Cerita Imam Indonesia Ketika Citra Islam Ikut Runtuh usai 11 September
- bbc
New York Magazine menyebutnya sebagai ulama moderat yang "memimpin 1.000 jemaah di Indonesian Culture Centre di Woodside, 4.000 jemaah di Jamaican Muslim Centre dan berkhotbah di depan 6.000 jemaah di Masjid 96th Street. Sejak 9/11". Ia menjadi utusan tak resmi penegak hukum dan kantor wali kota.
"Seandainya Islam itu seperti Gedung WTC, Islam ketika itu sedang runtuh juga."
"Saya merasakan beratnya ketika itu, bagaimana membangun lagi. Kalau WTC secara fisik bisa dibangun lagi, tapi membangun image [citra] yang diruntuhkan ini… Bagaimana image yang selama ini kita bangun diruntuhkan. Sangat menyedihkan."
Hari itu, komunitasnya banyak mendengar "teman-teman yang menghadapi kekerasan. Ada masjid yang dirusak, ada perempuan yang dipukuli. Macam-macam kekerasan yang terjadi pada hari pertama."
Menurut catatan Biro Penyelidik Federal, FBI, terdapat 28 laporan kejahatan anti-Muslim pada tahun 2000 dan jumlahnya pada tahun 2001, naik hampir 500.
Dikirim bunga oleh pendeta
Sejumlah masjid yang sempat diserang, menurut Shamsi, termasuk yang menutup diri dan tidak berupaya mengenalkan diri ke para tetangga.

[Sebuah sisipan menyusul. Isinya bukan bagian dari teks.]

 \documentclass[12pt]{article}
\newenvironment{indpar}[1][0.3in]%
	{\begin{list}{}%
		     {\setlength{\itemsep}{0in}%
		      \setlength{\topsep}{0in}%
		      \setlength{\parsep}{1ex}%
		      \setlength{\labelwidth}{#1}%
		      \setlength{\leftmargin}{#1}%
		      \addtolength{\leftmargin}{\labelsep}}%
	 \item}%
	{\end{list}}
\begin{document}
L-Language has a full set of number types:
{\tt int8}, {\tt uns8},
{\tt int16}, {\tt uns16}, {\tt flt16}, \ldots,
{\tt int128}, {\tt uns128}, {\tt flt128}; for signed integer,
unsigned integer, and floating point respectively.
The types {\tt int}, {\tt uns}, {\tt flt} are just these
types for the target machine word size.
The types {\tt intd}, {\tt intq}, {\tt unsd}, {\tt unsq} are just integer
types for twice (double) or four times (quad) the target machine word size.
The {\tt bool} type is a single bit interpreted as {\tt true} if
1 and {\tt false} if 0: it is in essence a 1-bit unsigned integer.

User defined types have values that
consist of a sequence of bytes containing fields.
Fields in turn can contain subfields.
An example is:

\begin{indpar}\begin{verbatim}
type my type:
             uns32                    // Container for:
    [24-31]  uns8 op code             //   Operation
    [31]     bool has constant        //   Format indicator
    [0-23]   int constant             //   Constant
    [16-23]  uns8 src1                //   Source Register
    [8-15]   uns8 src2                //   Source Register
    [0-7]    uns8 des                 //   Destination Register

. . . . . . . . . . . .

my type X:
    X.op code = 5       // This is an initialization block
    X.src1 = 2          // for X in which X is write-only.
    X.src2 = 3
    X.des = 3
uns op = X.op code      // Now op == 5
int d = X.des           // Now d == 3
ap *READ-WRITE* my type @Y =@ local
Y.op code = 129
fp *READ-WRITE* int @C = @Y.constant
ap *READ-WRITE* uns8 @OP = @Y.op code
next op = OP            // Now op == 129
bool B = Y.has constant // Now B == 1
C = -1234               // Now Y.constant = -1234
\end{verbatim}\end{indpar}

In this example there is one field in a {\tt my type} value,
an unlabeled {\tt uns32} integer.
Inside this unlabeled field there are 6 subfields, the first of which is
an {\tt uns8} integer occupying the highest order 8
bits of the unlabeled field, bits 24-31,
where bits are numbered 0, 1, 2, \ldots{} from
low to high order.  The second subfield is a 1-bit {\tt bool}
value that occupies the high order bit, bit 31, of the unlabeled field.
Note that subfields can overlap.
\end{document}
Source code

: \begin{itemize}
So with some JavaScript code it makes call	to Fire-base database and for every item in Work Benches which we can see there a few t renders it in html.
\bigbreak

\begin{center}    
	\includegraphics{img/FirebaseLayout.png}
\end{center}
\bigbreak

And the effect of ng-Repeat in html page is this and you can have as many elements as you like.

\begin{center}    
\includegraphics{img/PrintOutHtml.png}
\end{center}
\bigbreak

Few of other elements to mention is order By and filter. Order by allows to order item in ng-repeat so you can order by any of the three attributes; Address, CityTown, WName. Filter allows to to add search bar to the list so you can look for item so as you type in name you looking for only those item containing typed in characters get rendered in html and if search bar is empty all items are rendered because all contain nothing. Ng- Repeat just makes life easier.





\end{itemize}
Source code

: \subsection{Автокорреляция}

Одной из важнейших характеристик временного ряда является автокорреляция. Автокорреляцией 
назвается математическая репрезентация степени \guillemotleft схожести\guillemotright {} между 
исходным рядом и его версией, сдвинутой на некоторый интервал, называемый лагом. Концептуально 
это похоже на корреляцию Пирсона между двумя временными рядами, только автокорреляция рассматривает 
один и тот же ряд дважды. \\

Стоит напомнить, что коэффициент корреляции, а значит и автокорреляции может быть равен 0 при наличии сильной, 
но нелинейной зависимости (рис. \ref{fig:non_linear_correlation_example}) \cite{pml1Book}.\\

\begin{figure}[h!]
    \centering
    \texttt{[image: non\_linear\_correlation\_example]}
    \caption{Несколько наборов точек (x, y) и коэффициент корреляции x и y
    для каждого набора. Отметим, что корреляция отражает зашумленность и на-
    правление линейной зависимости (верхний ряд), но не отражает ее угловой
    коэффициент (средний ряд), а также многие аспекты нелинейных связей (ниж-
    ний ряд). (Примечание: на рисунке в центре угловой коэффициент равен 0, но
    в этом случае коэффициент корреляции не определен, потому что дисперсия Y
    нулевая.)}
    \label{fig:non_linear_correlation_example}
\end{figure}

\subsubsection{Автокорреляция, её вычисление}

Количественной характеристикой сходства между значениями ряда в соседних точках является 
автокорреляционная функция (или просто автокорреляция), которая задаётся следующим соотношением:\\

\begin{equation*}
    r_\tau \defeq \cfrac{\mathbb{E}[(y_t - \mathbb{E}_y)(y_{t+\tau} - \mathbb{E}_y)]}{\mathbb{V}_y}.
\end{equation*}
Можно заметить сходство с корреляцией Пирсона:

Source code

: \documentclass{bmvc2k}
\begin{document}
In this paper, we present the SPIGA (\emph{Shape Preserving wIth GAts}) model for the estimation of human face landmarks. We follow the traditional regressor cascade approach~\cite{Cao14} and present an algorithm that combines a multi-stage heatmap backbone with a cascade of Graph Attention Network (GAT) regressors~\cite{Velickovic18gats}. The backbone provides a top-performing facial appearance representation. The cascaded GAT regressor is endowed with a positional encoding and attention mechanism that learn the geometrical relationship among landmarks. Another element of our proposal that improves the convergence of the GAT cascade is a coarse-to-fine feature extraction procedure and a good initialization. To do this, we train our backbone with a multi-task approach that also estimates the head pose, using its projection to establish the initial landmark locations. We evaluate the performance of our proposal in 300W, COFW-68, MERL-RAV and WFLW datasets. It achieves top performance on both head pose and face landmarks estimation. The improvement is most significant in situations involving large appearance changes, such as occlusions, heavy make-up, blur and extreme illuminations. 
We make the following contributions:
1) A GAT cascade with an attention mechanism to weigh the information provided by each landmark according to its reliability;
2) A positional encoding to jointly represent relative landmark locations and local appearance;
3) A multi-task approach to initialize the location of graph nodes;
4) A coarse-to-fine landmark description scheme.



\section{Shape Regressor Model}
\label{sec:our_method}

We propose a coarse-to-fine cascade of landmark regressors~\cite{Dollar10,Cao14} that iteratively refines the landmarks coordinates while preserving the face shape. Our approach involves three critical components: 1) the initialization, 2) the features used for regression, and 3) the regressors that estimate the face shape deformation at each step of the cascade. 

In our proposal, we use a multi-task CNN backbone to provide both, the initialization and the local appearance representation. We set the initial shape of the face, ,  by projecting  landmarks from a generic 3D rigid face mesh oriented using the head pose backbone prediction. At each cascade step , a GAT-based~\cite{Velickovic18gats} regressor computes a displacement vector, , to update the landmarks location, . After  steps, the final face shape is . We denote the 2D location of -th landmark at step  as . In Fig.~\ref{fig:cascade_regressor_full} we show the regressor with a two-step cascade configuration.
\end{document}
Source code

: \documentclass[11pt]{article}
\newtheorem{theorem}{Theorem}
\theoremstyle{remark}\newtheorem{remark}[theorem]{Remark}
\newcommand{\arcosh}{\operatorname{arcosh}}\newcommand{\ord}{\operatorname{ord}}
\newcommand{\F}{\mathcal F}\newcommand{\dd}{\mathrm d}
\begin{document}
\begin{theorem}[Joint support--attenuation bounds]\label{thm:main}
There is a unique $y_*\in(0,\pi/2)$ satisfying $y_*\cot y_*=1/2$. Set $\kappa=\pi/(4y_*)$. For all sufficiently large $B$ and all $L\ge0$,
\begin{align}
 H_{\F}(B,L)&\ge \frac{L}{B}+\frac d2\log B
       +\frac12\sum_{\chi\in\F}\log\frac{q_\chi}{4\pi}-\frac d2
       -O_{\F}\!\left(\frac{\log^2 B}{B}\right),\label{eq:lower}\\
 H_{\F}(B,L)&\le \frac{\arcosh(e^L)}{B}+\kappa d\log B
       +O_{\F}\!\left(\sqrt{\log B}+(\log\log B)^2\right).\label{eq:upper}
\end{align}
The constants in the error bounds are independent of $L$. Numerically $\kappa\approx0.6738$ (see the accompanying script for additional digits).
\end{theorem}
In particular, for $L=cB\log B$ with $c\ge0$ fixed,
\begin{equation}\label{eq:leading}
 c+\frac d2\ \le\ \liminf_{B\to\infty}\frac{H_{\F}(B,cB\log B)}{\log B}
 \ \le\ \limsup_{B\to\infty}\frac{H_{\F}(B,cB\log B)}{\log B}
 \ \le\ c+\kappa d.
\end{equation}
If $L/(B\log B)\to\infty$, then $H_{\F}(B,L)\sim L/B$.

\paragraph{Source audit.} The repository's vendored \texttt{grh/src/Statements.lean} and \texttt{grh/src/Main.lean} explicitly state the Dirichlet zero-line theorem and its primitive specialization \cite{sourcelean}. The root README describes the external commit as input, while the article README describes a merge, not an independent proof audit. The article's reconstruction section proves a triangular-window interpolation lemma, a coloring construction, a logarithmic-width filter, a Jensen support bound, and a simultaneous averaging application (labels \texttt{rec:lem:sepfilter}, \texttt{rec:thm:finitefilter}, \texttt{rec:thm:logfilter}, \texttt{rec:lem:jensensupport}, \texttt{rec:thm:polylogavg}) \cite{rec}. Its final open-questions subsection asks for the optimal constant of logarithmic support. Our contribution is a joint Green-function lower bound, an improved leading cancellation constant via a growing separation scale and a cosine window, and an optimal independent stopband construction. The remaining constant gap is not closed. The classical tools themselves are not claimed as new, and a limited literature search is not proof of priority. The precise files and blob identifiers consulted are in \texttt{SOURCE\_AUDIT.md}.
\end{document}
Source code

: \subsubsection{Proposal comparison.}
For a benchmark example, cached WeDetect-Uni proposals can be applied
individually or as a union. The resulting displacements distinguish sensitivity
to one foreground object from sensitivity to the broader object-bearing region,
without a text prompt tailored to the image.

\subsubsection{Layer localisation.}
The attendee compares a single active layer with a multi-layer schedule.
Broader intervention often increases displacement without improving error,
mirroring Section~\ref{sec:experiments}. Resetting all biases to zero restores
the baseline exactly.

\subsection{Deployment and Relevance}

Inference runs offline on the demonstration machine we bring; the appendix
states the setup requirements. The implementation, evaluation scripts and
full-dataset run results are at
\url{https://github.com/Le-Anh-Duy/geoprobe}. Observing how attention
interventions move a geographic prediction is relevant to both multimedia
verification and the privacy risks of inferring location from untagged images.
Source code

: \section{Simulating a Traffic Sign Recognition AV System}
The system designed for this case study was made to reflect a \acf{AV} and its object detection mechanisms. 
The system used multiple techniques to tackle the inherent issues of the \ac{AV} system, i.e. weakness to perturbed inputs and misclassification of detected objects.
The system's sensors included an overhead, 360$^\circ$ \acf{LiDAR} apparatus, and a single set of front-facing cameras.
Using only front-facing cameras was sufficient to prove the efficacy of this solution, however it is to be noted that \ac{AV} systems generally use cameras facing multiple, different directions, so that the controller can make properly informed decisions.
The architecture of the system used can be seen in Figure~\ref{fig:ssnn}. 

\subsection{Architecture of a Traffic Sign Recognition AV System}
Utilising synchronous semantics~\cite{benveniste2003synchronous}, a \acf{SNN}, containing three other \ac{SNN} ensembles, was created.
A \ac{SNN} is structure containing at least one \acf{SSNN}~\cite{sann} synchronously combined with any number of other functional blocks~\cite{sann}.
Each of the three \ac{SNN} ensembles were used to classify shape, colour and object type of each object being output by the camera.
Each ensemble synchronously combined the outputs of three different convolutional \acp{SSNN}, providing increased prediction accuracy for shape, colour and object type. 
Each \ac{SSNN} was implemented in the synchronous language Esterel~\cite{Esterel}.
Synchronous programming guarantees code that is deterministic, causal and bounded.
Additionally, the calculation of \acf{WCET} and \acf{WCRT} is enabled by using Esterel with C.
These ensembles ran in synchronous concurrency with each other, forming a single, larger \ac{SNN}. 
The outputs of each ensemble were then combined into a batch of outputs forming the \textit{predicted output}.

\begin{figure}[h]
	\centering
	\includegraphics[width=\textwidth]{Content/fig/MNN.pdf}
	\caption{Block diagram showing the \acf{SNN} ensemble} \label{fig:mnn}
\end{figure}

"Akhirnya orang yang dibombardir dengan informasi yang salah tentang Islam, jadi curiga… Terkadang ketidaktahuan orang, kebencian orang, disebabkan karena kita yang kurang berinteraksi atau bergaul dengan orang," cerita putra kelahiran Makassar ini.
Namun ia mengatakan masjid Indonesia al-Hikmah yang dipimpinnya, justru didatangi dua pendeta dari gereja yang terletak tak jauh.
"Mereka membawa karangan bunga ke kita, ada masjid yang diserang, tapi masjid kita dibawakan karangan bunga. Pendeta itu mengatakan, `Saya tahu kamu dalam situasi sulit, apa yang dapat kami bantu?`, justru gereja menawarkan."
Melalui kunjungan ini, kata Shamsi, pihaknya kemudian menjalin komunikasi dan dialog.
Imam Shamsi juga merasa dirinya "terekspos".
"Saya sendiri, yang telah tinggal di New York beberapa tahun sebelum Serangan 11 September, terekspos karena sebelumnya saya tak bisa membayangkan berkomunikasi dengan pemeluk agama lain secara masif, bahkan dengan masyarakat Yahudi.